The relationship between the cover rate and the eroded final height can be considered linear for particle size distribution ranges and velocities tested. The Caliman [3] model emission results match experimental results with, however, significant errors. The uniform distribution of the particles along the bed height, the homogeneous distribution of the particles on the surface of the pile and no consideration of the changes of the pile shape with erosion, may have influenced the results of the model. However, modeled emission presented the same physical trend of emissions experimentally measured.

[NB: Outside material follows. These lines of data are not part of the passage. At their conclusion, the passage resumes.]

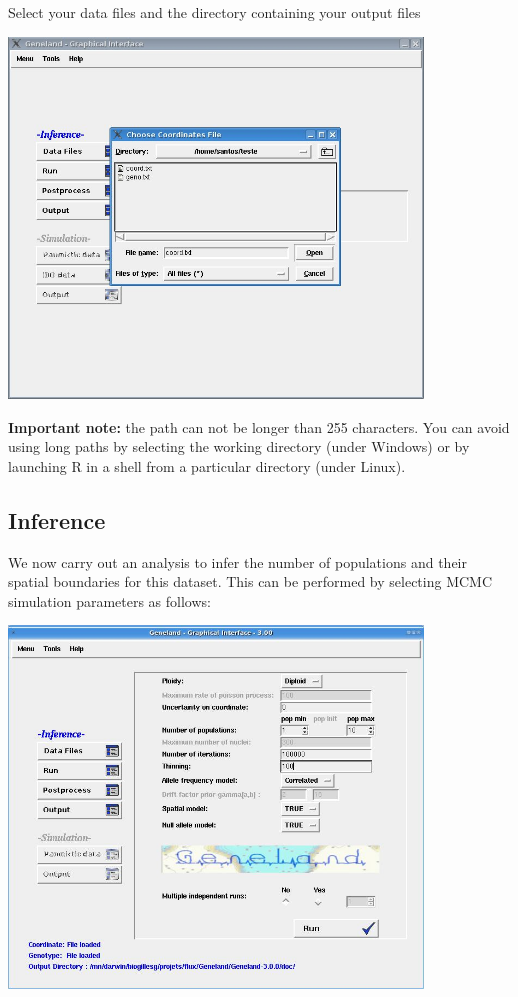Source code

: \documentclass{article}
\begin{document}
\bigskip

Select  your data files and the directory containing your output files\\

\centerline{\includegraphics[width=11cm]{../inst/images/choosefiles.jpg}}


{\bf Important note:} the path can not be longer than 255 characters. 
You can avoid using long paths by selecting the working directory (under Windows) or by launching R in a  shell from 
a particular directory (under Linux). 

\subsection{Inference}

We now carry out an analysis to infer the number of populations and their spatial boundaries for this dataset.
This can be performed by selecting MCMC simulation parameters as follows:\\

\centerline{\includegraphics[width=11cm]{../inst/images/MCMC.jpg}}
\end{document}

The algebraic emission model evaluated through the present work may be, even at the current stage of development, a very useful tool for quantifying the wind erosion of open yards of storage piles on industrial sites. The mathematical model works well in comparative analysis between scenarios, but not in absolute values. As the velocity increases, using the same proportion of non-erodible particles, emissions increase, because more particles are entrained. When evaluating the increase in the proportion of non-erodible particles at the same freestream velocity, it was observed that less particles were emitted as the surface becomes progressively armoured with larger non-erodible particles. Therefore, the model has physical basis for real case applications. It requires further investigation into why the emitted mass was under-estimated.

The protective effect is altered if a third mode of non-erodible particle diameters is present (300–1300 μm). This third mode is non-erodible for wind < 7 m s−1 becoming erodible as wind speed exceeds this value. It created less effective protection for the pile. When the results were compared to the same proportion of a mixture composed of only one mode of non-erodible particle size distribution with larger diameter (700–1300 μm) the emitted mass was larger.

The qualitative analysis of the images of the experiments showed that the distribution of particles under the surface of the pile can be explained qualitatively by the implicit evaluation of the threshold condition that considers both the bed angle and the friction velocity over the stockpile surface.